While these recommendations are non-binding, they do provide a roadmap for future action on AI across the federal government. Given the passion and urgency felt by Majority Leader Schumer and many of his colleagues on both sides of the aisle we should expect to see more activity and legislation on AI-related topics in the months ahead.

FCC Adopts BGP Reporting Proposal

On June 6, the Federal Communications Commission (FCC) unanimously approved a proposal to require the nine major broadband providers to create Border Gateway Protocol (BGP) security plans that would be filed confidentially with the FCC. These providers would also be required to file quarterly reports with the FCC to help outline their progress towards meeting the goals laid out in the plans. Smaller providers would be required to develop their own BGP security plans as well; while they will not need to be filed with the FCC, these providers would need to make their plans available to the FCC upon request.

The FCC’s official Notice of Proposed Rulemaking (NPRM) lays out the details of the FCC’s plans, which the FCC is currently seeking input on through a 30-day public comment period and further 30-day reply comment period. Once the NPRM was posted in the Federal Register on June 17 the 30-day window opened, with initial comments due by July 17.

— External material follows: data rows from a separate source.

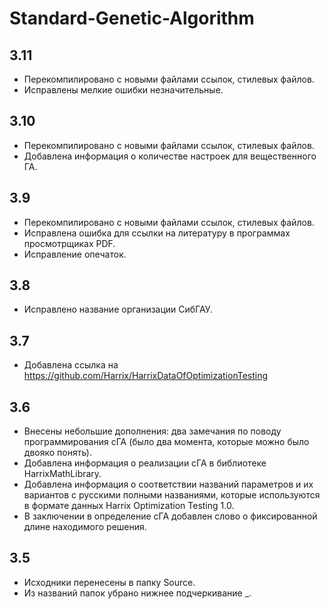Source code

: Standard-Genetic-Algorithm
==========================

3.11
----
 * Перекомпилировано с новыми файлами ссылок, стилевых файлов.
 * Исправлены мелкие ошибки незначительные.

3.10
----
 * Перекомпилировано с новыми файлами ссылок, стилевых файлов.
 * Добавлена информация о количестве настроек для вещественного ГА.

3.9
---
 * Перекомпилировано с новыми файлами ссылок, стилевых файлов.
 * Исправлена ошибка для ссылки на литературу в программах просмотрщиках PDF.
 * Исправление опечаток.

3.8
---
 * Исправлено название организации СибГАУ.

3.7
---
 * Добавлена ссылка на https://github.com/Harrix/HarrixDataOfOptimizationTesting

3.6
---
 * Внесены небольшие дополнения: два замечания по поводу программирования сГА (было два момента, которые можно было двояко понять).
 * Добавлена информация о реализации сГА в библиотеке HarrixMathLibrary.
 * Добавлена информация о соответствии названий параметров и их вариантов с русскими полными названиями, которые используются в формате данных Harrix Optimization Testing 1.0.
 * В заключении в определение сГА добавлен слово о фиксированной длине находимого решения.

3.5
---
 * Исходники перенесены в папку Source.
 * Из названий папок убрано нижнее подчеркивание _.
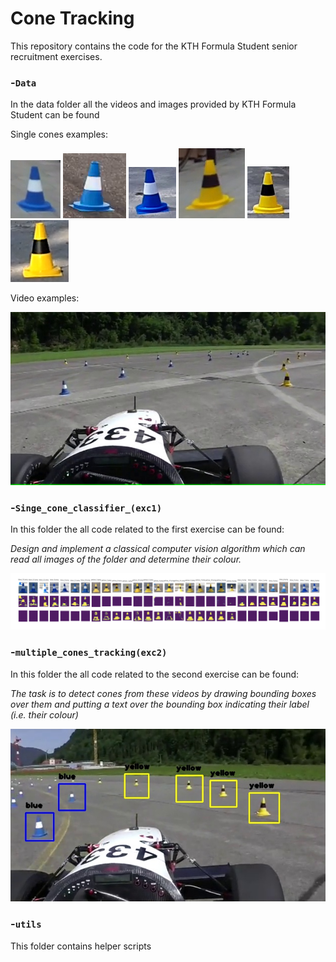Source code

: # Cone Tracking
This repository contains the code for the KTH Formula Student senior recruitment exercises.

### -`Data`
In the data folder all the videos and images provided by KTH Formula Student can be found

Single cones examples:

![demo](./data/single_cone_images/blue_1.png)
![demo](./data/single_cone_images/blue_0.png)
![demo](./data/single_cone_images/blue_6.png)
![demo](./data/single_cone_images/yellow_0.png)
![demo](./data/single_cone_images/yellow_5.png)
![demo](./data/single_cone_images/yellow_13.png)

Video examples:

![demo](./data/videos/frames/track/frame200.jpg)

### -`Singe_cone_classifier_(exc1)`
In this folder the all code related to the first exercise can be found:

_Design and implement a classical computer vision algorithm which can read all images of the folder and determine
their colour._

![display](./single_cone_classifier_(exc1)/Classification_matplot.png)

### -`multiple_cones_tracking(exc2)`
In this folder the all code related to the second exercise can be found:

_The task is to detect cones from these videos by drawing bounding boxes over them and putting a text over the bounding box indicating their label (i.e. their colour)_

![display](./multiple_cones_tracking_(exc2)/multiple_cones_tracking/videos/images/demo.jpg)


### -`utils`
This folder contains helper scripts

While the R&E community is not the intended focus for this proceeding, there may be relevant implications for the community down the road as improvements in BGP security continue to play a key role in strengthening the security and reliability of the global internet and become a greater area of interest for federal agencies.

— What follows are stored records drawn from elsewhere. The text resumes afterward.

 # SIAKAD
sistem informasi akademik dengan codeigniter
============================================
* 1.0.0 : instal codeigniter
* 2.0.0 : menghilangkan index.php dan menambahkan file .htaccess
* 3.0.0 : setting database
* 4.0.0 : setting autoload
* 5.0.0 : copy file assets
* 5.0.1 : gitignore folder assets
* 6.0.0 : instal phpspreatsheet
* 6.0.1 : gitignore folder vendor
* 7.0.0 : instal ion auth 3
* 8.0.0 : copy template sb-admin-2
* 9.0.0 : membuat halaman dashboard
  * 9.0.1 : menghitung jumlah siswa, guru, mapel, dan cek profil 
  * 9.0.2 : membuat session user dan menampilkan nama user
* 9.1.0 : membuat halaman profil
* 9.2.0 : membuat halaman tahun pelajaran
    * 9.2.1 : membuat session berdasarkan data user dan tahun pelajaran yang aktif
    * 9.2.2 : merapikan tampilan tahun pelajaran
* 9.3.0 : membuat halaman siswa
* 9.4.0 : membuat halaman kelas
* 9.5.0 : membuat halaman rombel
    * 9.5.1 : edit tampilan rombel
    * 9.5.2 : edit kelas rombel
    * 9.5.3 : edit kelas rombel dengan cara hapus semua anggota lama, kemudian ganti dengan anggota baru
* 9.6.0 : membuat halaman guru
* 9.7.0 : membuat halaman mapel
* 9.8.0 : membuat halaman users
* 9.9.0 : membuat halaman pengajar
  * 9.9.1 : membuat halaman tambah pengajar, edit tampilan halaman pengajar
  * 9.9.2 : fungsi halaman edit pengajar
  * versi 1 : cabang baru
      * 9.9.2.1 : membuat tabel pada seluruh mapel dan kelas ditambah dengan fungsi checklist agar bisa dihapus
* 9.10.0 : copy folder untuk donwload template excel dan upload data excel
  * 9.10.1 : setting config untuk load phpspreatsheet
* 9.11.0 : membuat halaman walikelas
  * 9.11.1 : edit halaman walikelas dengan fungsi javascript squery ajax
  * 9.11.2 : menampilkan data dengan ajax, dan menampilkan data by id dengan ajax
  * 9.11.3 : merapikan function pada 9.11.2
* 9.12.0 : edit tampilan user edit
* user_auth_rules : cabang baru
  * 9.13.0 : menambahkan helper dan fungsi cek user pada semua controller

House Unveils Science and Telecommunications Funding Bill

The House Appropriations Committee unveiled its Commerce, Justice, Science, and Related Agencies bill for FY 2025 on June 25. This legislation includes funding for agencies at the Department of Commerce including the National Telecommunications and Information Administration (NTIA), the National Institute of Standards and Technology (NIST), and the National Oceanic and Atmospheric Administration (NOAA). It also includes funding for the White House Office of Science and Technology Policy (OSTP) and the National Science Foundation (NSF).

Overall, the legislation seeks a two percent cut to funding for covered agencies compared to the current funding levels for FY 2024. NTIA would be funded at $56.5 million, $2.5 million below FY 2024 levels and $10.5 million below the level in President Biden’s budget request to Congress earlier this year resulting in a four percent cut year over year. NIST would be funded at $1.4 billion, $45 million below FY 2024 and $83.5 million below the president’s budget, a three percent cut year over year. NOAA would be hit particularly hard with a nearly 11 percent cut with $5.6 billion in funding, $676 million below FY 2024 and $904 million below the president’s budget. OSTP would see a 30 percent cut down to $5.5 million in funding, $2.4 million below FY 2024 and the same amount below the president’s budget request. Finally, NSF would actually see a two percent increase to $9.25 billion, $198 million above FY 2024 though still $924 million below the level requested by President Biden.

Based on these proposed cuts, federal agencies and offices overseeing scientific and telecommunications activities would be significantly impacted. Such cuts might lead to reductions in staff and interruptions or changes to programs operated by these parts of the federal government. However, this legislation still requires several more layers of approval and negotiation before it has a chance of becoming law and these numbers are likely to change. While the White House and the Senate may ultimately agree to making some cuts to these agencies and offices, they are unlikely to be this severe. The House, Senate, and the Biden Administration have until the beginning of FY 2025 on October 1, 2024 to find a path forward or reach an agreement on an extension of funding to keep government operations running smoothly.